Interestingly, the US has recently hit back at the East African Community’s proposal to ban secondhand imports. Claiming that it would impose “significant hardship” on the US clothing industry and put 40,000 jobs in jeopardy, the US Trade Representative (USTR) has threatened to impose trade sanctions on African nations and launched a review of AGOA, a trade agreement that allows tariff-free access for thousands of goods from 38 African nations to the US.
Trump’s ‘America First’ agenda has already seen him withdraw from the Trans-Pacific Partnership (TPP), threaten to tear up the North American Free Trade Agreement (NAFTA) and seek to renegotiate the US-South Korea free trade deal. It’s currently not clear whether the US will withdraw, suspend or limit AGOA before it expires in 2025 — all of which would have a significant impact on the EAC.
The trade deficit for many African countries is already stark. Imports from Rwanda, Tanzania and Uganda to the US totalled $43 million in 2016, while US exports to the same countries amounted to $281 million, according to figures from the USTR. Currently, more than 66,000 jobs in Kenya are linked to AGOA, which earned the country 35.2 billion Kenyan Shillings (about $341 million) in textiles and apparel exports in 2016.
While they are popular with value-conscious consumers who get branded garments at low prices, discarded clothes are also a huge problem for India — the world’s biggest importer of secondhand clothing, according to 2013 UN Comtrade data — and many other developing countries, such as Poland, Pakistan, Ukraine, Chile and Guatemala.
Tracking the Journey
So, how exactly does discarded clothing end up in a Polish thrift store or a night market in Mumbai?
The journey begins when clothing is discarded and cannot be sold in a charity shop, such as Salvation Army or Oxfam, both which could not be reached for comment. Currently, only 20 percent of the clothing donated to charities actually get sold there, according to the Council of Textile Recycling. The rest goes into landfills — despite the fact that most textiles aren’t biodegradable, which means they can sit around for more than 200 years. Others are sold to textile merchants, who sort, grade and export the garments, converting what began as donations into tradable goods.
What clothing goes where depends on the type of garments. KCL’s Brooks found that white shirts frequently ended up in Pakistan, where there is a great demand among young professionals, while warmer coats often headed to Eastern Europe. Meanwhile, t-shirts and shorts go to India or Africa, where they can be sold for as little as $1.50 in street markets at Kanda, a seaport in the Gujarat state of India, or Gikomba in Nairobi, the biggest secondhand clothing market in East Africa.
Used clothing comes under two categories: wearable and mutilated. A government license is required for companies that want to import ‘wearable clothes.’ It also comes with the condition that they can be re-exported, as a precaution, so that undesired clothes don’t flood the market and hurt local businesses. But this is where the problem lies, says Bandana Tewari, editor-at-large at Vogue India.
“In India there is a massive business of smuggling.
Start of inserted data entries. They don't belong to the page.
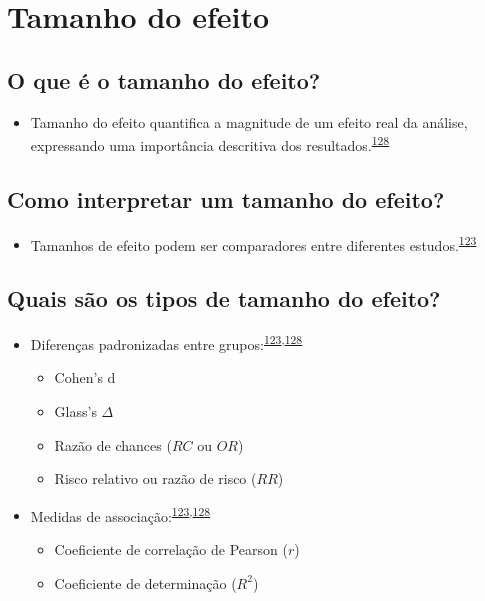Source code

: \documentclass[
  a4paper,
]{book}
\providecommand{\tightlist}{%
  \setlength{\itemsep}{0pt}\setlength{\parskip}{0pt}}
\begin{document}
\hypertarget{tamanho-efeito}{%
\section{Tamanho do efeito}\label{tamanho-efeito}}

\hypertarget{o-que-uxe9-o-tamanho-do-efeito}{%
\subsection{O que é o tamanho do efeito?}\label{o-que-uxe9-o-tamanho-do-efeito}}

\begin{itemize}
\tightlist
\item
  Tamanho do efeito quantifica a magnitude de um efeito real da análise, expressando uma importância descritiva dos resultados.\textsuperscript{\protect\hyperlink{ref-Kim2015}{128}}
\end{itemize}

\hypertarget{como-interpretar-um-tamanho-do-efeito}{%
\subsection{Como interpretar um tamanho do efeito?}\label{como-interpretar-um-tamanho-do-efeito}}

\begin{itemize}
\tightlist
\item
  Tamanhos de efeito podem ser comparadores entre diferentes estudos.\textsuperscript{\protect\hyperlink{ref-Sullivan2012}{123}}
\end{itemize}

\hypertarget{quais-suxe3o-os-tipos-de-tamanho-do-efeito}{%
\subsection{Quais são os tipos de tamanho do efeito?}\label{quais-suxe3o-os-tipos-de-tamanho-do-efeito}}

\begin{itemize}
\item
  Diferenças padronizadas entre grupos:\textsuperscript{\protect\hyperlink{ref-Sullivan2012}{123},\protect\hyperlink{ref-Kim2015}{128}}

  \begin{itemize}
  \item
    Cohen's d
  \item
    Glass's \(\Delta\)
  \item
    Razão de chances (\(RC\) ou \(OR\))
  \item
    Risco relativo ou razão de risco (\(RR\))
  \end{itemize}
\item
  Medidas de associação:\textsuperscript{\protect\hyperlink{ref-Sullivan2012}{123},\protect\hyperlink{ref-Kim2015}{128}}

  \begin{itemize}
  \item
    Coeficiente de correlação de Pearson (\(r\))
  \item
    Coeficiente de determinação (\(R^2\))
  \end{itemize}
\end{itemize}
\end{document}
The real bulk of imports — about 60 percent — are mutilated clothes. But when the Indian government planned to increase the number of licenses, The Clothing Manufacturers Association Of India went up in arms saying that the market would be flooded with used clothes and put domestic manufacturers out of business.”
The Winners and Losers
While the secondhand clothing sector poses a major problem for those who work in conventional apparel industries, it is a lifeline for others. The Textile Recyling Association, which manages secondhand clothing recyclers and distributors in Kandla, employs some 3,000 people every year.
Meanwhile, Frip Thique, an Oxfam-run social enterprise in Senegal, enables workers — most of whom are women — to earn a decent living by sorting and selling clothes to local market traders. According to the charity, all profits go towards fighting poverty in the West African country. “Not only am I able to take care of more people, but also my parents and my sister who are in the village,” writes Dieynaba Coly, a staff association representative and clothes sorter, in a testimonial on Oxfam’s website.
Some used clothing can be recycled for good. “The influx of secondhand clothes has turned Panipat — a town about 90km from New Delhi — into Asia’s biggest textile recycling hub. One of the biggest companies in Panipat is Pal Woollen Industries, which creates 10,000 kilograms of yarn a day from 20 tonnes of used clothes. The yarn is then used for making blankets, school blazers and red-and-black check fabric that is popular among the Masai population of Tanzania and Kenya,” says Tewari. Goonj, a non-profit organisation in India, reuses cloth to make reusable sanitary pads for rural women. “In many parts of India, women still use newspapers, mud and ash during menstruation,” she adds.
Clothes are an essential item and if they become more costly, poor families will suffer the most.
But those benefitting the most are “the exporters in the US and UK, along with others involved in the trade, such as the wholesalers. This applies to [some of the] importing countries. It also includes consumers in developing countries, who can purchase good quality clothes for a fraction of their original price,” says Linda Calabrese, senior research officer of the Overseas Development Institute (ODI), an independent think tank on international development and humanitarian issues.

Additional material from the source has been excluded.